-- What to work on --
Which lines of the listing hold the string "variants"? Show each of them.

++++

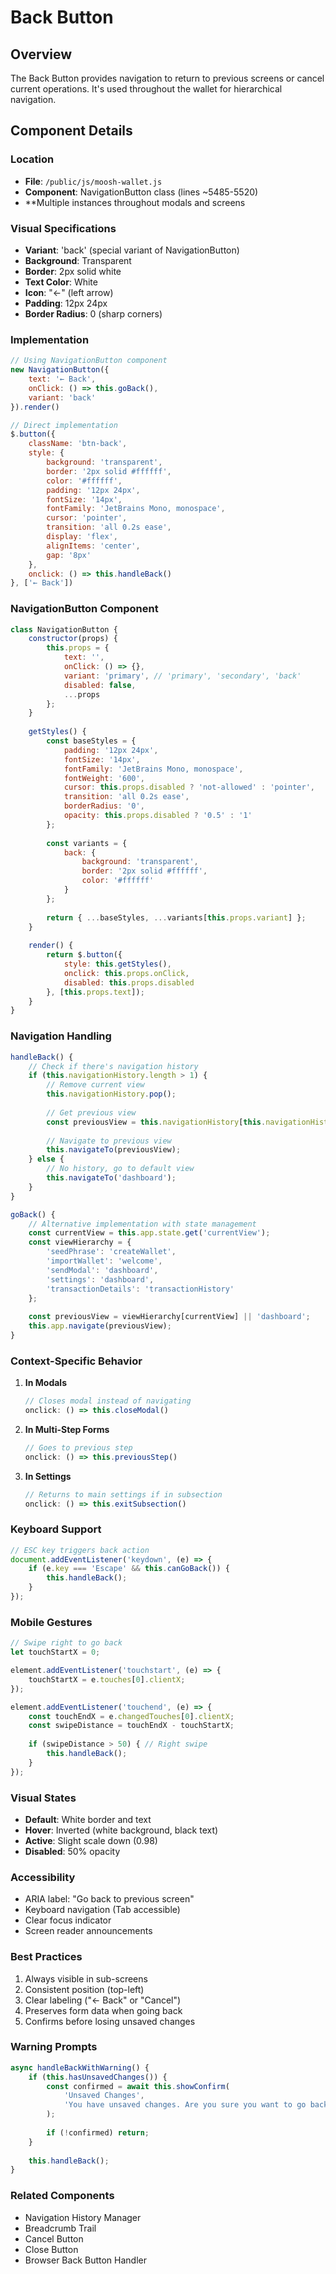 # Back Button

## Overview
The Back Button provides navigation to return to previous screens or cancel current operations. It's used throughout the wallet for hierarchical navigation.

## Component Details

### Location
- **File**: `/public/js/moosh-wallet.js`
- **Component**: NavigationButton class (lines ~5485-5520)
- **Multiple instances throughout modals and screens

### Visual Specifications
- **Variant**: 'back' (special variant of NavigationButton)
- **Background**: Transparent
- **Border**: 2px solid white
- **Text Color**: White
- **Icon**: "←" (left arrow)
- **Padding**: 12px 24px
- **Border Radius**: 0 (sharp corners)

### Implementation

```javascript
// Using NavigationButton component
new NavigationButton({
    text: '← Back',
    onClick: () => this.goBack(),
    variant: 'back'
}).render()

// Direct implementation
$.button({
    className: 'btn-back',
    style: {
        background: 'transparent',
        border: '2px solid #ffffff',
        color: '#ffffff',
        padding: '12px 24px',
        fontSize: '14px',
        fontFamily: 'JetBrains Mono, monospace',
        cursor: 'pointer',
        transition: 'all 0.2s ease',
        display: 'flex',
        alignItems: 'center',
        gap: '8px'
    },
    onclick: () => this.handleBack()
}, ['← Back'])
```

### NavigationButton Component

```javascript
class NavigationButton {
    constructor(props) {
        this.props = {
            text: '',
            onClick: () => {},
            variant: 'primary', // 'primary', 'secondary', 'back'
            disabled: false,
            ...props
        };
    }
    
    getStyles() {
        const baseStyles = {
            padding: '12px 24px',
            fontSize: '14px',
            fontFamily: 'JetBrains Mono, monospace',
            fontWeight: '600',
            cursor: this.props.disabled ? 'not-allowed' : 'pointer',
            transition: 'all 0.2s ease',
            borderRadius: '0',
            opacity: this.props.disabled ? '0.5' : '1'
        };
        
        const variants = {
            back: {
                background: 'transparent',
                border: '2px solid #ffffff',
                color: '#ffffff'
            }
        };
        
        return { ...baseStyles, ...variants[this.props.variant] };
    }
    
    render() {
        return $.button({
            style: this.getStyles(),
            onclick: this.props.onClick,
            disabled: this.props.disabled
        }, [this.props.text]);
    }
}
```

### Navigation Handling

```javascript
handleBack() {
    // Check if there's navigation history
    if (this.navigationHistory.length > 1) {
        // Remove current view
        this.navigationHistory.pop();
        
        // Get previous view
        const previousView = this.navigationHistory[this.navigationHistory.length - 1];
        
        // Navigate to previous view
        this.navigateTo(previousView);
    } else {
        // No history, go to default view
        this.navigateTo('dashboard');
    }
}

goBack() {
    // Alternative implementation with state management
    const currentView = this.app.state.get('currentView');
    const viewHierarchy = {
        'seedPhrase': 'createWallet',
        'importWallet': 'welcome',
        'sendModal': 'dashboard',
        'settings': 'dashboard',
        'transactionDetails': 'transactionHistory'
    };
    
    const previousView = viewHierarchy[currentView] || 'dashboard';
    this.app.navigate(previousView);
}
```

### Context-Specific Behavior

1. **In Modals**
   ```javascript
   // Closes modal instead of navigating
   onclick: () => this.closeModal()
   ```

2. **In Multi-Step Forms**
   ```javascript
   // Goes to previous step
   onclick: () => this.previousStep()
   ```

3. **In Settings**
   ```javascript
   // Returns to main settings if in subsection
   onclick: () => this.exitSubsection()
   ```

### Keyboard Support
```javascript
// ESC key triggers back action
document.addEventListener('keydown', (e) => {
    if (e.key === 'Escape' && this.canGoBack()) {
        this.handleBack();
    }
});
```

### Mobile Gestures
```javascript
// Swipe right to go back
let touchStartX = 0;

element.addEventListener('touchstart', (e) => {
    touchStartX = e.touches[0].clientX;
});

element.addEventListener('touchend', (e) => {
    const touchEndX = e.changedTouches[0].clientX;
    const swipeDistance = touchEndX - touchStartX;
    
    if (swipeDistance > 50) { // Right swipe
        this.handleBack();
    }
});
```

### Visual States
- **Default**: White border and text
- **Hover**: Inverted (white background, black text)
- **Active**: Slight scale down (0.98)
- **Disabled**: 50% opacity

### Accessibility
- ARIA label: "Go back to previous screen"
- Keyboard navigation (Tab accessible)
- Clear focus indicator
- Screen reader announcements

### Best Practices
1. Always visible in sub-screens
2. Consistent position (top-left)
3. Clear labeling ("← Back" or "Cancel")
4. Preserves form data when going back
5. Confirms before losing unsaved changes

### Warning Prompts
```javascript
async handleBackWithWarning() {
    if (this.hasUnsavedChanges()) {
        const confirmed = await this.showConfirm(
            'Unsaved Changes',
            'You have unsaved changes. Are you sure you want to go back?'
        );
        
        if (!confirmed) return;
    }
    
    this.handleBack();
}
```

### Related Components
- Navigation History Manager
- Breadcrumb Trail
- Cancel Button
- Close Button
- Browser Back Button Handler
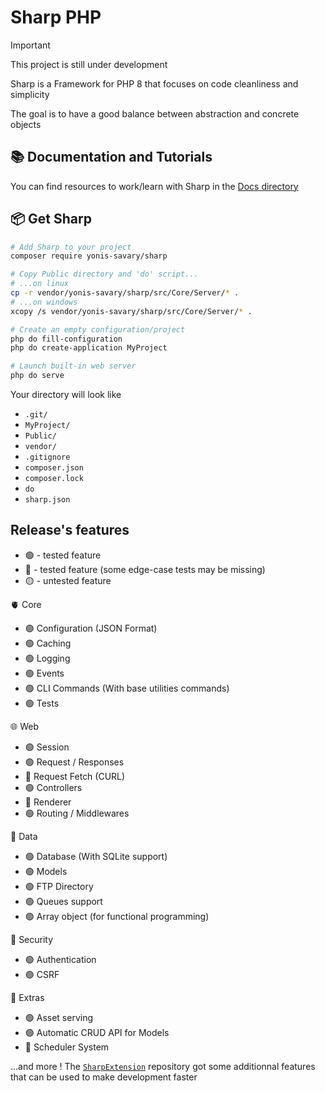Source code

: # Sharp PHP

> [!IMPORTANT]
> This project is still under development

Sharp is a Framework for PHP 8 that focuses on code cleanliness and simplicity

The goal is to have a good balance between abstraction and concrete objects

## 📚 Documentation and Tutorials

You can find resources to work/learn with Sharp in the [Docs directory](./docs/README.md)

## 📦 Get Sharp

```bash
# Add Sharp to your project
composer require yonis-savary/sharp

# Copy Public directory and 'do' script...
# ...on linux
cp -r vendor/yonis-savary/sharp/src/Core/Server/* .
# ...on windows
xcopy /s vendor/yonis-savary/sharp/src/Core/Server/* .

# Create an empty configuration/project
php do fill-configuration
php do create-application MyProject

# Launch built-in web server
php do serve
```

Your directory will look like
- `.git/`
- `MyProject/`
- `Public/`
- `vendor/`
- `.gitignore`
- `composer.json`
- `composer.lock`
- `do`
- `sharp.json`


## Release's features

- 🟢 - tested feature
- 🔵 - tested feature (some edge-case tests may be missing)
- 🟡 - untested feature

🫀 Core
- 🟢 Configuration (JSON Format)
- 🟢 Caching
- 🟢 Logging
- 🟢 Events
- 🟢 CLI Commands (With base utilities commands)
- 🟢 Tests

🌐 Web
- 🟢 Session
- 🟢 Request / Responses
- 🔵 Request Fetch (CURL)
- 🟢 Controllers
- 🔵 Renderer
- 🟢 Routing / Middlewares

📁 Data
- 🟢 Database (With SQLite support)
- 🟢 Models
- 🟢 FTP Directory
- 🟢 Queues support
- 🟢 Array object (for functional programming)

🔐 Security
- 🟢 Authentication
- 🟢 CSRF

🚀 Extras
- 🟢 Asset serving
- 🟢 Automatic CRUD API for Models
- 🔵 Scheduler System

...and more ! The [`SharpExtension`](https://github.com/yonis-savary/sharp-extensions) repository got some additionnal features that can be used to make development faster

++++

-- Exercise output --
        const variants = {
        return { ...baseStyles, ...variants[this.props.variant] };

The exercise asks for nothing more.